The following is a summary of “A Double-Blind, Randomized Placebo-Procedure-Controlled Trial of an Interatrial Shunt in Patients With HFrEF and HFpEF – RELIEVE-HF,” published in the April 2024 issue of Cardiology by Bavry et al.
Researchers conducted a prospective study evaluating the effects of an interatrial shunt among patients with symptomatic heart failure undergone a procedure.
They used a randomized trial design and placed the patients who had a heart failure hospitalization within the last 12 months into an interatrial shunt (n=250) vs. placebo-procedure (n=258), with the mean age of patients being 75 years and 50% patients with diabetes. Almost 35% were females, and the follow-up duration was 22 months. The interatrial shunt was performed with the V-Wave Ventura IAS device, which is an hourglass-shaped device made of nitinol and PTFE fabric that straddles the fossa ovalis half in the left atrium and half in the right atrium.
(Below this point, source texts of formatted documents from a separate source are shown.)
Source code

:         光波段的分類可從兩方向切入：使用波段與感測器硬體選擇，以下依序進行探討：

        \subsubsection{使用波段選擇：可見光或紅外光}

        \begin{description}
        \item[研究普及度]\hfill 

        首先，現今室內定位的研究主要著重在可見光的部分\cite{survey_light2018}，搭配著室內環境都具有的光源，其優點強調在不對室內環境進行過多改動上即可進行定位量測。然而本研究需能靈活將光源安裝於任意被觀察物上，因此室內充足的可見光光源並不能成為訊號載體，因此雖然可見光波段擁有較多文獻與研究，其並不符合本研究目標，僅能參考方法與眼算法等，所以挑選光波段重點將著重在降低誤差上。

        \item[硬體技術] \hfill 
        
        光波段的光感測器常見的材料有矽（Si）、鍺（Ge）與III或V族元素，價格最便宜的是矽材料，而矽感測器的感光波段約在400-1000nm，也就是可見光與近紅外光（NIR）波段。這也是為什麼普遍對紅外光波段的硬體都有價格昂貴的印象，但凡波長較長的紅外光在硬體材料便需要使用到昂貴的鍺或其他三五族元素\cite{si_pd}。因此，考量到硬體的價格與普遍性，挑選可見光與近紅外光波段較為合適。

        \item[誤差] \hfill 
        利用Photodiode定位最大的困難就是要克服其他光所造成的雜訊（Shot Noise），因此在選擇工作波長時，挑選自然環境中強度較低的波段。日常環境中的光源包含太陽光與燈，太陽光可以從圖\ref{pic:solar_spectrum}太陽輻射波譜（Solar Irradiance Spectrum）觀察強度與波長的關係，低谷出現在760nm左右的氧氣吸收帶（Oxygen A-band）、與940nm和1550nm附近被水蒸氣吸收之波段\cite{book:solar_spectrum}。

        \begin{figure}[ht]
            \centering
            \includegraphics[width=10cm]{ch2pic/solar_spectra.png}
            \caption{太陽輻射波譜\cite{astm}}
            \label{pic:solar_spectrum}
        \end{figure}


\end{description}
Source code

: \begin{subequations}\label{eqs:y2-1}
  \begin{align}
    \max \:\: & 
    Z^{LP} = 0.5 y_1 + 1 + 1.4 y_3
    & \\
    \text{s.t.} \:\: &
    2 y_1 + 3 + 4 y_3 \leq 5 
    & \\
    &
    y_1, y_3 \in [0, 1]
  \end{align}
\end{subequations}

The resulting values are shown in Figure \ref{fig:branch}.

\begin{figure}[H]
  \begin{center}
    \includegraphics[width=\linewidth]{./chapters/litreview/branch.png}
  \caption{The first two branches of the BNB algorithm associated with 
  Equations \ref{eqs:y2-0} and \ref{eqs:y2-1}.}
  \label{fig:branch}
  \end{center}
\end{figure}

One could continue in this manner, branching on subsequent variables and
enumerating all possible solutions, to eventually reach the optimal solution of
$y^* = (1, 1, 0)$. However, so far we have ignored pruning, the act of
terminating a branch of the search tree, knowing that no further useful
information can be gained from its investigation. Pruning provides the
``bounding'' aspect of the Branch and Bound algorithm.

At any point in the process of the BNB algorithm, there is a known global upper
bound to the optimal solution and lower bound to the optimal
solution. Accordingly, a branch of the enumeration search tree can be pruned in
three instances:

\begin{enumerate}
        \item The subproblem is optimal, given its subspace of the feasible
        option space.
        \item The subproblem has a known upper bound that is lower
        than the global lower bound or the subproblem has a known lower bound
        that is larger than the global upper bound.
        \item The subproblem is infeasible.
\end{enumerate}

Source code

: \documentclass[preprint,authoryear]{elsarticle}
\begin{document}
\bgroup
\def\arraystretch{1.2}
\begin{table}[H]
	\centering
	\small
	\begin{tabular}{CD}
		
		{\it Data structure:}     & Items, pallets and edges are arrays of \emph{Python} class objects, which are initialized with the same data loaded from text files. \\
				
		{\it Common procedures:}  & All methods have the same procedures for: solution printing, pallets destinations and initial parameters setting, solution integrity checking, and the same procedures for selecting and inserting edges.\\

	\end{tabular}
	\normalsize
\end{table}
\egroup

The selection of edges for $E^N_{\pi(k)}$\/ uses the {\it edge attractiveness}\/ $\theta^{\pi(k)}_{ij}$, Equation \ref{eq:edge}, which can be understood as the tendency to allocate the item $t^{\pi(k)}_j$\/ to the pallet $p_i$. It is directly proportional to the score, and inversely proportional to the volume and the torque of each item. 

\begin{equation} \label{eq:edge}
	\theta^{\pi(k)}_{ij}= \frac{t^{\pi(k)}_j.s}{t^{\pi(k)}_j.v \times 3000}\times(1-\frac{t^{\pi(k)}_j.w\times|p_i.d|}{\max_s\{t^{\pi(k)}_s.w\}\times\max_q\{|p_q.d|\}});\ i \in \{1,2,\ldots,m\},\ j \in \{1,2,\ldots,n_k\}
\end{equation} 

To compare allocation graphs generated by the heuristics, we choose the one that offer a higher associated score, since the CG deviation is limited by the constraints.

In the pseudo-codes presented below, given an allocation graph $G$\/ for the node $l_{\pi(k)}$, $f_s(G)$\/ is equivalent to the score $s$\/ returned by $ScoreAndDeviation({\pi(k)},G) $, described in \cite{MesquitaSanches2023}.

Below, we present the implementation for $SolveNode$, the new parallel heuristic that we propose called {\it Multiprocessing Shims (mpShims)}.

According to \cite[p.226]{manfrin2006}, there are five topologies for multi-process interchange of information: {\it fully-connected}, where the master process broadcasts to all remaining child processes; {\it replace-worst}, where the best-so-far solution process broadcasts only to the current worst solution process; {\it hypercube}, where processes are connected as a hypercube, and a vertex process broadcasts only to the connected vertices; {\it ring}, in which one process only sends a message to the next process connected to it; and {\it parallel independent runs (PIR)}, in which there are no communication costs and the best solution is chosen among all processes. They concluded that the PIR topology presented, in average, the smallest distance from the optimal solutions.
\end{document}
The results showed that the primary safety outcome, at 30 days, occurred in no patient from the interatrial shunt group. At the same time, the primary effectiveness outcome (all-cause death, cardiac transplantation or left ventricular assist device [LVAD] implantation, HF hospitalization, change in Kansas City Cardiomyopathy Questionnaire Overall Score [KCCQ-OS] by 5 points) was assessed by a win-ratio, 0.86 (P=0.20). Rates of adverse events in patients with LVEF≤40% were 49.0% vs. 88.6% (P<0.001) in the shunt vs. placebo group. Adverse events in the LVEF≥40% group were 60.2% vs. 35.9% (P=0.001) in the shunt vs. placebo group.
Investigators concluded that interatrial shunts were safe among patients with symptomatic heart failure; however, they did not reduce symptoms or improve prognosis. Interatrial shunts appeared beneficial among patients with HFrEF but were harmful among patients with HFpEF.